- MATERIAL TO PROCESS -
_ _ _ _ _ _ _

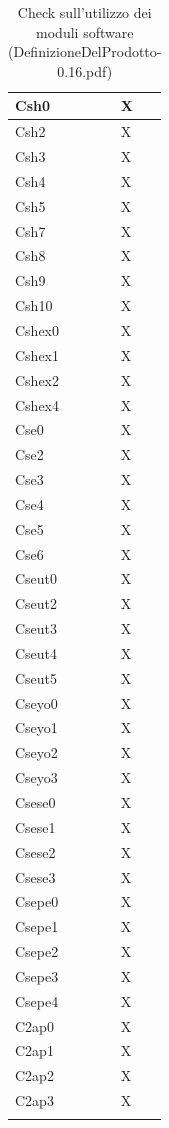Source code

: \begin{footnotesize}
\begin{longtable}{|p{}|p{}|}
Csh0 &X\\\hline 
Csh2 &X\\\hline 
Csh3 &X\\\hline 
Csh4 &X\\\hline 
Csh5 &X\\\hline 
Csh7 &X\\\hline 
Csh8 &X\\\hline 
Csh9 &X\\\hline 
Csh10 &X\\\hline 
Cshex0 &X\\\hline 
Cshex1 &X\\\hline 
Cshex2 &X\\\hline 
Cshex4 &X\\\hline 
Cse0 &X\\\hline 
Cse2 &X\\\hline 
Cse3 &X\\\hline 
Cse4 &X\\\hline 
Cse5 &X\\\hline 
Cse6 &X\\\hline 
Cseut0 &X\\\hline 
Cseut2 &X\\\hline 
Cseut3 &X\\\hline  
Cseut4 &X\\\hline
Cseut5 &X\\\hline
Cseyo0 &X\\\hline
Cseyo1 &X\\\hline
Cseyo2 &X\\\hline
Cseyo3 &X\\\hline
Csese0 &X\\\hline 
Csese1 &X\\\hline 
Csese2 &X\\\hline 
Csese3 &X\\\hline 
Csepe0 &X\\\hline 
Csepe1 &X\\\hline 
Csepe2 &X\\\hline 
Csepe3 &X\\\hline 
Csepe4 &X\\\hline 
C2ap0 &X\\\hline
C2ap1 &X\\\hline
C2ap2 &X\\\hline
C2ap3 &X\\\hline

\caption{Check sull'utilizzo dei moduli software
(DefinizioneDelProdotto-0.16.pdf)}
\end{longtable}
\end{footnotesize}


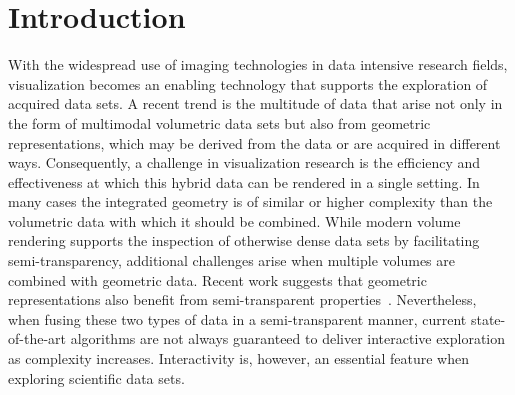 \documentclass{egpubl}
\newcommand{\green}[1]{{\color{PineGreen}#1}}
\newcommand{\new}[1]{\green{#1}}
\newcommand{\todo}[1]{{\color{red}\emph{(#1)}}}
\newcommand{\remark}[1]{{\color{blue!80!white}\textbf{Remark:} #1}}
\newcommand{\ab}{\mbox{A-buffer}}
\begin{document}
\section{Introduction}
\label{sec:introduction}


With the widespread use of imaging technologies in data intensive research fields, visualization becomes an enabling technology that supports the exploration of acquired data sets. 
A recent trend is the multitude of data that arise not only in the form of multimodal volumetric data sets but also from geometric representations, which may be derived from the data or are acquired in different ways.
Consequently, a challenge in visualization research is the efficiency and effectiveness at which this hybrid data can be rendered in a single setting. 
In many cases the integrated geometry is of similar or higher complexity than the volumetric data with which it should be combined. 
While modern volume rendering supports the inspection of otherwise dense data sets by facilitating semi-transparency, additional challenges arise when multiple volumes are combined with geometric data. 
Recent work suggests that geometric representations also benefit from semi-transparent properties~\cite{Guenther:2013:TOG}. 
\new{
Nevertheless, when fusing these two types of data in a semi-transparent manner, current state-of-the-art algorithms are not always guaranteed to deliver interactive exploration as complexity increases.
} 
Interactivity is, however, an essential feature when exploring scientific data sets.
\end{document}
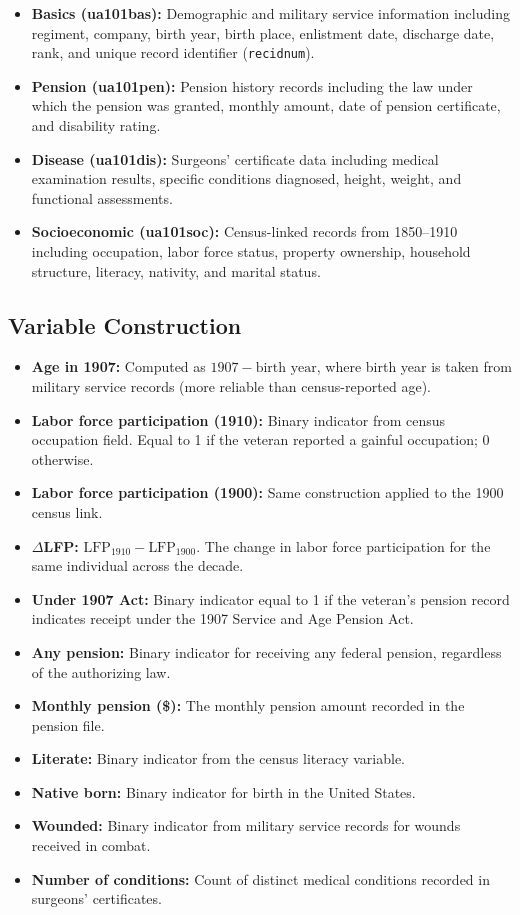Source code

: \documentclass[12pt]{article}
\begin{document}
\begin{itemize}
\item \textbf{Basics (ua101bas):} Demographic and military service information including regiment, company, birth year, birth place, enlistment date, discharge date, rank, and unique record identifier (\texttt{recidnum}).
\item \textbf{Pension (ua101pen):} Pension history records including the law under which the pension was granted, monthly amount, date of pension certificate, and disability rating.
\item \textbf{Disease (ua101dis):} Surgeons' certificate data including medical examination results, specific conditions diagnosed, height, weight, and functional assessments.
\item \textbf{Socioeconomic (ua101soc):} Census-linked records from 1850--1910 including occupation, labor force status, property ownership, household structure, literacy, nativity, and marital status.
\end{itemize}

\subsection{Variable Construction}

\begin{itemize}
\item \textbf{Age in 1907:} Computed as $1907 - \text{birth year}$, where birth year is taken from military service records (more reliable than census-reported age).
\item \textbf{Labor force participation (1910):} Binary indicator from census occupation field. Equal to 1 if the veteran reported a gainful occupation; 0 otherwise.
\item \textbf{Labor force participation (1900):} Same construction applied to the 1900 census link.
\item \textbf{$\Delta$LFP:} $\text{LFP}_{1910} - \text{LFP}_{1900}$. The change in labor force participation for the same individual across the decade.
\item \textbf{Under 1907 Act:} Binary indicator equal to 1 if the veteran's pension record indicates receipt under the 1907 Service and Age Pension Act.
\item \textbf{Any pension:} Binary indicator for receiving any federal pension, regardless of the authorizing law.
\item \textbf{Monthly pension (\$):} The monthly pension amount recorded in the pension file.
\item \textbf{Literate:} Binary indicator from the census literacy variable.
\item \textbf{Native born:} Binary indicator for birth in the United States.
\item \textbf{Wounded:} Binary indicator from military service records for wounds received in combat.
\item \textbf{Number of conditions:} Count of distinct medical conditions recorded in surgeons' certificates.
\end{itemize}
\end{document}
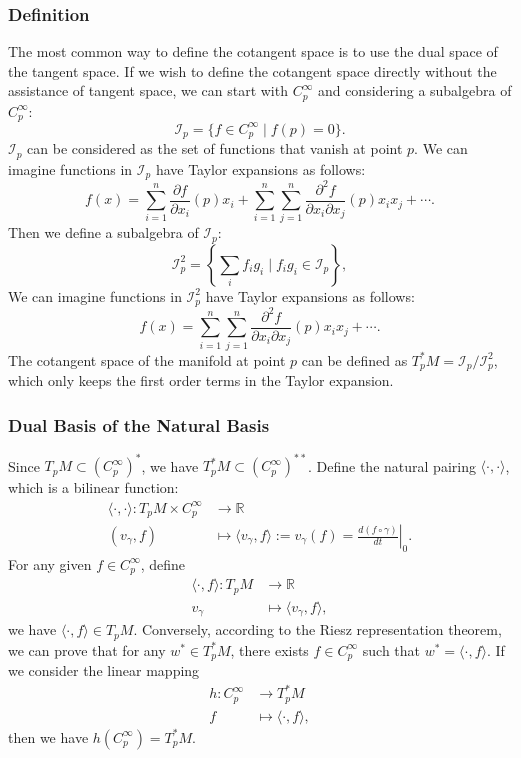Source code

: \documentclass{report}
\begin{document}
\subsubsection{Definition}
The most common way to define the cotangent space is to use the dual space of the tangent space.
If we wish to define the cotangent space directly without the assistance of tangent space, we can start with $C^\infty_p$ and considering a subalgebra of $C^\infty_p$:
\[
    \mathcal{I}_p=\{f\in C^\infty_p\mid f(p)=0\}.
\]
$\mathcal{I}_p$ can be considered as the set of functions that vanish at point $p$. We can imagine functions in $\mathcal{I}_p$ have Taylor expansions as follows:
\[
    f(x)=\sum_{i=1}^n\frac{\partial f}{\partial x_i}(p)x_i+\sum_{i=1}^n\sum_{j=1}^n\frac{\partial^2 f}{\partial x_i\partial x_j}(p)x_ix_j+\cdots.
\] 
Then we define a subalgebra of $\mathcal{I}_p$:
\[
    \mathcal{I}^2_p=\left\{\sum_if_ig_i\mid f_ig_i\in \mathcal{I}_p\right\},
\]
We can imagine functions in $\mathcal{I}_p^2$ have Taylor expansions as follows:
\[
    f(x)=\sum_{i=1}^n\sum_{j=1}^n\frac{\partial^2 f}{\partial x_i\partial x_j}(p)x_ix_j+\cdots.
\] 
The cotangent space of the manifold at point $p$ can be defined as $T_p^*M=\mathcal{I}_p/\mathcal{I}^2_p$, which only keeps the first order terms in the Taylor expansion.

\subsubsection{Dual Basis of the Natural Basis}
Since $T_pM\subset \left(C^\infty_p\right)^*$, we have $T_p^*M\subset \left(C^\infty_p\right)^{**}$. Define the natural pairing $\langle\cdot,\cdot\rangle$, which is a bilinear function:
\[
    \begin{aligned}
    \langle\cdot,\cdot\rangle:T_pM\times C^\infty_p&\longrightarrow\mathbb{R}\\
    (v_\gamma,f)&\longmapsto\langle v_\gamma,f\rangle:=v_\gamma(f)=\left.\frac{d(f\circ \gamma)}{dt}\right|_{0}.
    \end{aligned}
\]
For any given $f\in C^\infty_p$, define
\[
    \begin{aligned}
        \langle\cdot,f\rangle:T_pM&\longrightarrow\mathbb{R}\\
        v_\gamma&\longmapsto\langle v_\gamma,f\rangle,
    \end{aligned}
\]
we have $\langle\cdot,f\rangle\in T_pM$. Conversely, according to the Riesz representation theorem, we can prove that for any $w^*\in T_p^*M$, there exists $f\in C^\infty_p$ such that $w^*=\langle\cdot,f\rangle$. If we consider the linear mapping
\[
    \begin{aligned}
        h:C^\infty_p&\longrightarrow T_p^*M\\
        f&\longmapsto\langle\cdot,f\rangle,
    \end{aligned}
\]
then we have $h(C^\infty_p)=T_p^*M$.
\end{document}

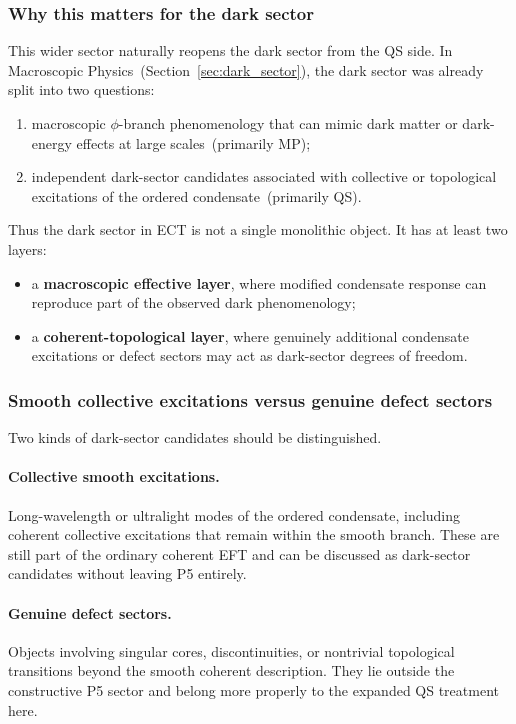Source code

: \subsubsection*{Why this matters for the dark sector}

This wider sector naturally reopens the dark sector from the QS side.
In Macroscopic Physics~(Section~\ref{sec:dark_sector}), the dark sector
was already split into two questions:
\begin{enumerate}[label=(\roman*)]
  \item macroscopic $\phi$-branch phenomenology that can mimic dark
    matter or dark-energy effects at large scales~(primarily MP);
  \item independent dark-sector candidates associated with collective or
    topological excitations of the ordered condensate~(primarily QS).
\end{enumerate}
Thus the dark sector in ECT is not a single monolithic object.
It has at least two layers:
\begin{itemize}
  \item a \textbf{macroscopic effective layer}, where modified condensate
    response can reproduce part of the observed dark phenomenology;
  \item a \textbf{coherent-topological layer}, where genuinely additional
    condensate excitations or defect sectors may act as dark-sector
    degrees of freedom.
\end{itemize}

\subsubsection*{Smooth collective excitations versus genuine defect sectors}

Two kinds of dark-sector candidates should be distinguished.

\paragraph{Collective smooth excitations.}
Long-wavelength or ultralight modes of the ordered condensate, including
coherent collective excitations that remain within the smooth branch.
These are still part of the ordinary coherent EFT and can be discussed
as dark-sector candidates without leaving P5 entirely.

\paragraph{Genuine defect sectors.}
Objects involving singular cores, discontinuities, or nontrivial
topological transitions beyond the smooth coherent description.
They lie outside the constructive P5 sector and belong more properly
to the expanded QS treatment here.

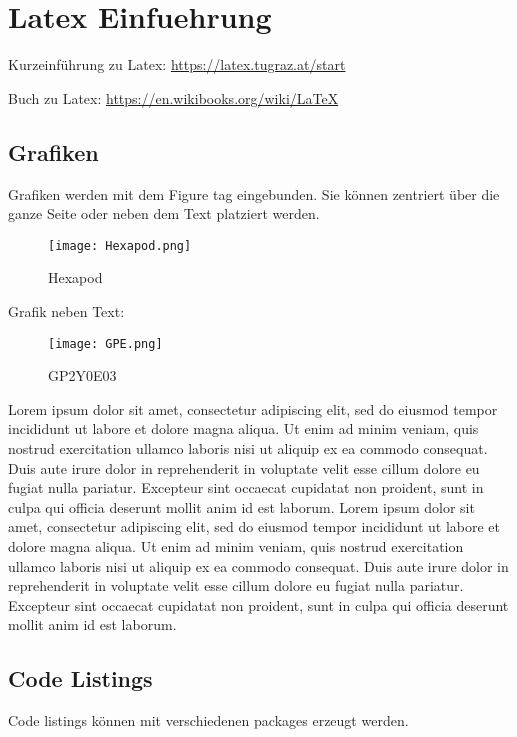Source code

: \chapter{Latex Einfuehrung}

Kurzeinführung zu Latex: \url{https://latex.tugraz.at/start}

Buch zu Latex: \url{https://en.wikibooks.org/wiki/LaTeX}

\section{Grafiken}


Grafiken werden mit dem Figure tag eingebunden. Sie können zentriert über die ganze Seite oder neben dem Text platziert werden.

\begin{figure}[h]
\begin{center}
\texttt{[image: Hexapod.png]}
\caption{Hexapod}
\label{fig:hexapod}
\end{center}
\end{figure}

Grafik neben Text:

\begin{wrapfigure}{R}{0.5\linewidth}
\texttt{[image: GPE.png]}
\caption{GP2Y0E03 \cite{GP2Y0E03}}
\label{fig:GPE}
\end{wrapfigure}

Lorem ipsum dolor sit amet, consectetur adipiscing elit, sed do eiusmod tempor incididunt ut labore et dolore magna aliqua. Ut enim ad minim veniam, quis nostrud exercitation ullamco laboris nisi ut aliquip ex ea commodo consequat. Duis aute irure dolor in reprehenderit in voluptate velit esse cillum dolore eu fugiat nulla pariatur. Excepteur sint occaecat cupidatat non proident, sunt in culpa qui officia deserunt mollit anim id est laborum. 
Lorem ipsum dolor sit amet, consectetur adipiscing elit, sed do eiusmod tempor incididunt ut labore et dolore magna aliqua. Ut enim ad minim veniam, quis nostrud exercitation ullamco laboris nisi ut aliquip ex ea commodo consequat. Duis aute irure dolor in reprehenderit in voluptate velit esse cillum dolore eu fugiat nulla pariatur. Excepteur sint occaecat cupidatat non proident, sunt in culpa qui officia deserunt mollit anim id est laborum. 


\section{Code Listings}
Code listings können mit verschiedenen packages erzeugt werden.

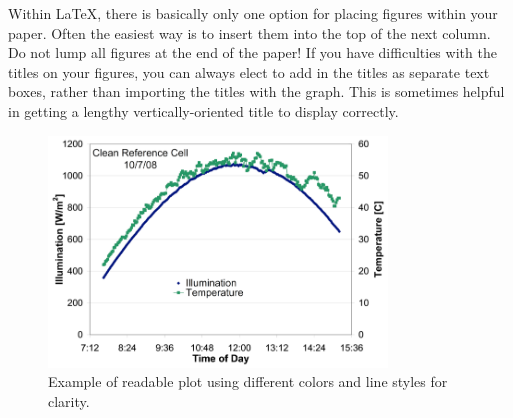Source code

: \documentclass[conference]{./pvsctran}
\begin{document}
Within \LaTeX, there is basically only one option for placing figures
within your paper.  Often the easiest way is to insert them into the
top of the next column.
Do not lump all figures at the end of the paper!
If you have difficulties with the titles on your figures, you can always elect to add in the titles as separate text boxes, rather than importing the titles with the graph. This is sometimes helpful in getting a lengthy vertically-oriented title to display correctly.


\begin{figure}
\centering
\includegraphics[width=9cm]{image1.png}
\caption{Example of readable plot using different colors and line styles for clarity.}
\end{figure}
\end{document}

_ _ _ _ _ _ _

- EXERCISE DESCRIPTION -
Each line of the data that holds "follows" should be reported.

- RESPONSE -
$\mathcal{I}_p$ can be considered as the set of functions that vanish at point $p$. We can imagine functions in $\mathcal{I}_p$ have Taylor expansions as follows:
We can imagine functions in $\mathcal{I}_p^2$ have Taylor expansions as follows:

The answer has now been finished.